にはそれぞれナイフとフォークをもち鳥の足の化け物が顕現した。


「やはり……けど、不完全もいいところね」

「ええ、それでも充分じゃないかしら?」


 化け物が吠えると、黒オーラから異形の動物たちが現れ暴れ始める。


「数がおおいわね」


 様々な異形の動物の化け物がガネーシャを襲い掛かり、それを相手にするが数という暴力に徐々に傷が増えていく。


「――――【天網断罪】」


 閃光が奔ると異形の動物が断ち切られる。


「この太刀筋は、まさか!?」


 驚くガネーシャをさらに驚かされる。


「はぁ、なさけないたりゃありゃへんな。でてきいや【白狼】」


 白い狼の群れが現れると異形の動物の軍勢と戦いをはじめる。


「あぁぁぁぁ、艱難師姐、真紅師姐」


 目の間には、本来なら居ない筈の人物。その人物がガネーシャを守るように異形の軍勢に立ちはだかる姿にガネーシャは夢としか思えなかった。

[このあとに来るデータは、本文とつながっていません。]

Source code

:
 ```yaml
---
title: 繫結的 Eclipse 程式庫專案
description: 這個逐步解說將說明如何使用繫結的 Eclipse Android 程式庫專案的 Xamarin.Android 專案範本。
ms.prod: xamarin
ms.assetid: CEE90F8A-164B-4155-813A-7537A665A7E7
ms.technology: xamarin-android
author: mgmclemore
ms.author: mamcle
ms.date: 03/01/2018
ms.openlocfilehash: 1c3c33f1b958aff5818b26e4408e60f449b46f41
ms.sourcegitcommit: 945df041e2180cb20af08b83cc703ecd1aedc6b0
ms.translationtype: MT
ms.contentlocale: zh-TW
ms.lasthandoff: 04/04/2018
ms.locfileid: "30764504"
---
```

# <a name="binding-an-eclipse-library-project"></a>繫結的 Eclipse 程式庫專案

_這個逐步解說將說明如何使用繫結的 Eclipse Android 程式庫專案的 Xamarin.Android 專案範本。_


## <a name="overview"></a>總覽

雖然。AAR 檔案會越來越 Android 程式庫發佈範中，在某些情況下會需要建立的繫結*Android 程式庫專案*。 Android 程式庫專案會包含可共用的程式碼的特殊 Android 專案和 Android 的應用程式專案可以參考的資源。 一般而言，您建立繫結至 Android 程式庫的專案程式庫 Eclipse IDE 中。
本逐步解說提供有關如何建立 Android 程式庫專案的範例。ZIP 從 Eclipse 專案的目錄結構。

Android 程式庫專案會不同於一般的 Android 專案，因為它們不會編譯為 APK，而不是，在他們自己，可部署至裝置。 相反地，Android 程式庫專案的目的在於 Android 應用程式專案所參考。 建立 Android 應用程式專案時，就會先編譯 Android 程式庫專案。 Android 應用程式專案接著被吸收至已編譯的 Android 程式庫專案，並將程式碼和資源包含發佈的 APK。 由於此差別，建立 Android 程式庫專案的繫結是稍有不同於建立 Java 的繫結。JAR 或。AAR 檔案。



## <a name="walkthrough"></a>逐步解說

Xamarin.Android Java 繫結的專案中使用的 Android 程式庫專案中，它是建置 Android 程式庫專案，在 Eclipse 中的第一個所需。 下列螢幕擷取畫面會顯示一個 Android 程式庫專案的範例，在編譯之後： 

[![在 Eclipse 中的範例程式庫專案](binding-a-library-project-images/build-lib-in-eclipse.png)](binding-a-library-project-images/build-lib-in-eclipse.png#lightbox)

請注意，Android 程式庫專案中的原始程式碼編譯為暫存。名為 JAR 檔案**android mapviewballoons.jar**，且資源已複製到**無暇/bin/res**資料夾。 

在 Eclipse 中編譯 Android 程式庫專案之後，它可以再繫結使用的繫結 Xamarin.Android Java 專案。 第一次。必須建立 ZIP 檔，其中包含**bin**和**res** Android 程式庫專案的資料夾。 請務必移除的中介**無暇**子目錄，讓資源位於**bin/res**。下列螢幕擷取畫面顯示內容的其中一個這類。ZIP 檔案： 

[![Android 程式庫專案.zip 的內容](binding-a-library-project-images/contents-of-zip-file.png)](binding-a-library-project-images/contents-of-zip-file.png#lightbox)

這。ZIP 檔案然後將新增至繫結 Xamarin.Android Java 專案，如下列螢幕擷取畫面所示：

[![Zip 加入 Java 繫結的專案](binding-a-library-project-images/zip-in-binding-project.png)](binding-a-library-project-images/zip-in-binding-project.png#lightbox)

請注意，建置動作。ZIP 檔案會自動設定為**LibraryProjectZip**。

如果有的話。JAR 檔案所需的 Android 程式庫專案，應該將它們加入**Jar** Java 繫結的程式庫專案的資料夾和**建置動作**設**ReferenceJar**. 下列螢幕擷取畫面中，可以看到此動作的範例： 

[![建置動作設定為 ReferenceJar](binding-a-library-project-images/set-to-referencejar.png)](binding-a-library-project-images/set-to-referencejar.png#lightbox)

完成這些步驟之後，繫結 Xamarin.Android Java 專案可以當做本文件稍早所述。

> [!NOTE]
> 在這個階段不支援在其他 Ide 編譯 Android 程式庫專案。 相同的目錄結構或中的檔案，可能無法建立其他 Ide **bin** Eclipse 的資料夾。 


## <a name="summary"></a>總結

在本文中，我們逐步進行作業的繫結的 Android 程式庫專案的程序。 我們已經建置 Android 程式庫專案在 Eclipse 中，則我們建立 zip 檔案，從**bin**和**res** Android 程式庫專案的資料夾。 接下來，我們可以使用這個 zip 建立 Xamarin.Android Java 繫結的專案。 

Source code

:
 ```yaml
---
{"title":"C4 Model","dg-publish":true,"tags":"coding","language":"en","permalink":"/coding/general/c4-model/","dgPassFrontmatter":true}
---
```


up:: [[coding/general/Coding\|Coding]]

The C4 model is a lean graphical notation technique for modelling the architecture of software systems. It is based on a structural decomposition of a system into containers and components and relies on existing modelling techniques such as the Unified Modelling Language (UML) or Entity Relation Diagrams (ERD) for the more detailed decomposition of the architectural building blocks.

「構えなさい。敵を前にして情けない姿を見せるなど教えていませんよ」

「は、はい」


 かつての姉弟子に叱責されガネーシャに気合が入る。


「あらあら、何方様?」


 突如として現れた二人の美少女に沙月は小首をかしげる。


「天武神帝が弟子。『艱難娘々』カンナ」

「同じく、『紅玉娘々』アヤカや」


 二人の美少女が臨戦態勢をとり構える。


「なんだか楽しいことになってきましたね」


 沙月は笑みを崩すことなく更に異形の軍勢を増やしていくのであった。